A method for dynamically allocating computer resources of a multi-node computer system comprising a first set of nodes and a second set of nodes, comprising:
Monitoring the performance of a plurality of services hosted on the multi-node system to generate performance metrics;
Generating a performance metric indicating the performance realized by each service of the plurality of services based on the step of monitoring the performance of a plurality of services;
The multi-node system includes a first set of nodes and a second set of nodes, the method further comprising:
Running a first multi-node server and a second multi-node server on the first set of nodes;
The plurality of services includes a first service and a second service hosted by the first multi-node server, and the method further includes:
The first multi-node server resources between the first service and the second service based on the performance metrics, wherein the first system component operating on the first set of nodes is Adjusting the allocation of
A second system component operating on the first set of nodes, the first set between the first multi-node server and the second multi-node server based on the performance metrics; Adjusting the resource allocation of the nodes.
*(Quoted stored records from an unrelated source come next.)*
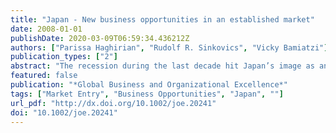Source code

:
 ```yaml
---
title: "Japan - New business opportunities in an established market"
date: 2008-01-01
publishDate: 2020-03-09T06:59:34.436212Z
authors: ["Parissa Haghirian", "Rudolf R. Sinkovics", "Vicky Bamiatzi"]
publication_types: ["2"]
abstract: "The recession during the last decade hit Japan’s image as an economic powerhouse hard. It added a layer of skepticism to the already existing difficulties in coping with tariff and non-tariff entry barriers as well as cultural and business differences. However, even against the background of strong economic transformations in countries such as India and especially China and a strong enthusiasm in dealing with these upcoming economies, it should not be forgotten that Japan is still the world’s second largest economy in terms of GDP. Japan offers an array of business opportunities for foreign investors. As employment and other traditions are under pressure from a young generation more in tune with western culture and ideas, the Japanese triad-market allows for a promising future. This article aims to initiate managers, who wish to extend their market reach, to the tremendous opportunities of the Japanese market. We unveil cultural particulars and challenges for foreign businesses that allow for a refreshed look into the economic miracle of the second half of the twentieth century."
featured: false
publication: "*Global Business and Organizational Excellence*"
tags: ["Market Entry", "Business Opportunities", "Japan", ""]
url_pdf: "http://dx.doi.org/10.1002/joe.20241"
doi: "10.1002/joe.20241"
---
```


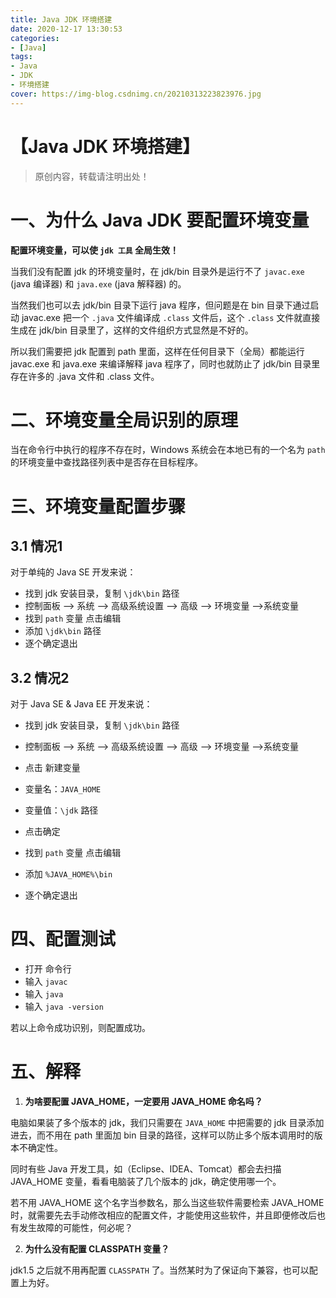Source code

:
```yaml
---
title: Java JDK 环境搭建
date: 2020-12-17 13:30:53
categories:
- [Java]
tags:
- Java
- JDK
- 环境搭建
cover: https://img-blog.csdnimg.cn/20210313223823976.jpg
---
```


# 【Java JDK 环境搭建】

> 原创内容，转载请注明出处！

# 一、为什么 Java JDK 要配置环境变量

**配置环境变量，可以使 `jdk 工具` 全局生效！**

当我们没有配置 jdk 的环境变量时，在 jdk/bin 目录外是运行不了 `javac.exe` (java 编译器) 和 `java.exe` (java 解释器) 的。

当然我们也可以去 jdk/bin 目录下运行 java 程序，但问题是在 bin 目录下通过启动 javac.exe 把一个 `.java` 文件编译成 `.class` 文件后，这个 `.class` 文件就直接生成在 jdk/bin 目录里了，这样的文件组织方式显然是不好的。

所以我们需要把 jdk 配置到 path 里面，这样在任何目录下（全局）都能运行 javac.exe 和 java.exe 来编译解释 java 程序了，同时也就防止了 jdk/bin 目录里存在许多的 .java 文件和 .class 文件。

# 二、环境变量全局识别的原理

当在命令行中执行的程序不存在时，Windows 系统会在本地已有的一个名为 `path` 的环境变量中查找路径列表中是否存在目标程序。

# 三、环境变量配置步骤

## 3.1 情况1

对于单纯的 Java SE 开发来说：

- 找到 jdk 安装目录，复制 `\jdk\bin` 路径
- 控制面板 ——> 系统 ——> 高级系统设置 ——> 高级 ——> 环境变量 ——>系统变量
- 找到 `path` 变量 点击编辑
- 添加 `\jdk\bin` 路径
- 逐个确定退出

## 3.2 情况2

对于 Java SE & Java EE 开发来说：

- 找到 jdk 安装目录，复制 `\jdk\bin` 路径

- 控制面板 ——> 系统 ——> 高级系统设置 ——> 高级 ——> 环境变量 ——>系统变量
- 点击 新建变量
- 变量名：`JAVA_HOME`
- 变量值：`\jdk` 路径
- 点击确定
- 找到 `path` 变量 点击编辑
- 添加 `%JAVA_HOME%\bin`
- 逐个确定退出

# 四、配置测试

- 打开 命令行
- 输入 `javac`
- 输入 `java`
- 输入 `java -version`

若以上命令成功识别，则配置成功。

# 五、解释

1. **为啥要配置 JAVA_HOME，一定要用 JAVA_HOME 命名吗？**

电脑如果装了多个版本的 jdk，我们只需要在 `JAVA_HOME` 中把需要的 jdk 目录添加进去，而不用在 path 里面加 bin 目录的路径，这样可以防止多个版本调用时的版本不确定性。

同时有些 Java 开发工具，如（Eclipse、IDEA、Tomcat）都会去扫描 JAVA_HOME 变量，看看电脑装了几个版本的 jdk，确定使用哪一个。

若不用 JAVA_HOME 这个名字当参数名，那么当这些软件需要检索 JAVA_HOME 时，就需要先去手动修改相应的配置文件，才能使用这些软件，并且即便修改后也有发生故障的可能性，何必呢？

2. **为什么没有配置 CLASSPATH 变量？**

jdk1.5 之后就不用再配置 `CLASSPATH` 了。当然某时为了保证向下兼容，也可以配置上为好。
The step further comprises:
The first system component detecting a service level violation for the first service;
In response to detecting a violation of the service level for the first service,
Said second system for said first system component to coordinate resource allocation of said first set of nodes between said first multi-node server and said second multi-node server; And sending a first request to the component.

Said step of said second system component adjusting resource allocation of said first set of nodes between said first multi-node server and said second multi-node server comprises said second system The method of claim 13, wherein a component includes assigning a node between the first multi-node server and the second multi-node server.

The step further comprises:
The first system component detecting a service level violation for the first service;
In response to detecting a violation of the service level for the first service, the first system component is configured to cause the first multiplicity between the first service and the second service. Adjusting the resource allocation of the node server.

The first multi-node server includes a first server instance and a second server instance;
The method of claim 16, wherein the step of adjusting resource allocation of the first multi-node server comprises causing the second server to host the first service.

The first multi-node server includes a first server instance and a second server instance;
The first server instance hosts at least one session for the first service;
The second server instance hosts at least one session for the first service;
The step of adjusting resource allocation of the first multi-node server includes adjusting a balance of sessions for the first service between the first server instance and the second server instance. The method of claim 16.

The method of claim 14, wherein in response to receiving the first request, the second system component provides another server instance of the first multi-node server to another node.

The first set of nodes is a first cluster of nodes sharing access to at least one persistent storage;
The second system component sends a second request to a third system component running on the multi-node system to request another node;
The method of claim 19, wherein the third system component assigns a node between the first cluster and another cluster in the multi-node system based on the performance metrics.

Providing another server instance causes the first system component to send a message to the second system component to indicate that the other server instance is available. 19. The method according to 19.